Data excerpts

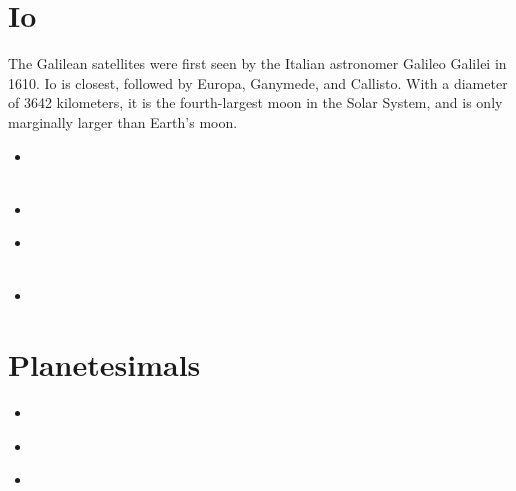 \section{Io}

The Galilean satellites were first seen by the Italian astronomer Galileo Galilei in 1610. 
Io is closest, followed by Europa, Ganymede, and Callisto.
With a diameter of 3642 kilometers, it is the fourth-largest moon in the Solar System, 
and is only marginally larger than Earth's moon.

\begin{small}
\begin{itemize}
\item[\twothousandone]
 \\ 
 \\
\item[\twothousandthirteen] 
\item[\twothousandtwenty] 
 \\ 
 \\
\item[\twothousandtwentytwo] 
\end{itemize}
\end{small}

\section{Planetesimals}

\begin{small}
\begin{itemize}
\item[\twothousandfourteen]
\item[\twothousandnineteen]
 \\
\item[\twothousandtwentyone]
\end{itemize}
\end{small}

Your objective:
Output the records above character for character, but leave each image out.

Answer below:
 \section{Io}

The Galilean satellites were first seen by the Italian astronomer Galileo Galilei in 1610. 
Io is closest, followed by Europa, Ganymede, and Callisto.
With a diameter of 3642 kilometers, it is the fourth-largest moon in the Solar System, 
and is only marginally larger than Earth's moon.

\begin{small}
\begin{itemize}
\item[\twothousandone]
 \\ 
 \\
\item[\twothousandthirteen] 
\item[\twothousandtwenty] 
 \\ 
 \\
\item[\twothousandtwentytwo] 
\end{itemize}
\end{small}

\section{Planetesimals}

\begin{small}
\begin{itemize}
\item[\twothousandfourteen]
\item[\twothousandnineteen]
 \\
\item[\twothousandtwentyone]
\end{itemize}
\end{small}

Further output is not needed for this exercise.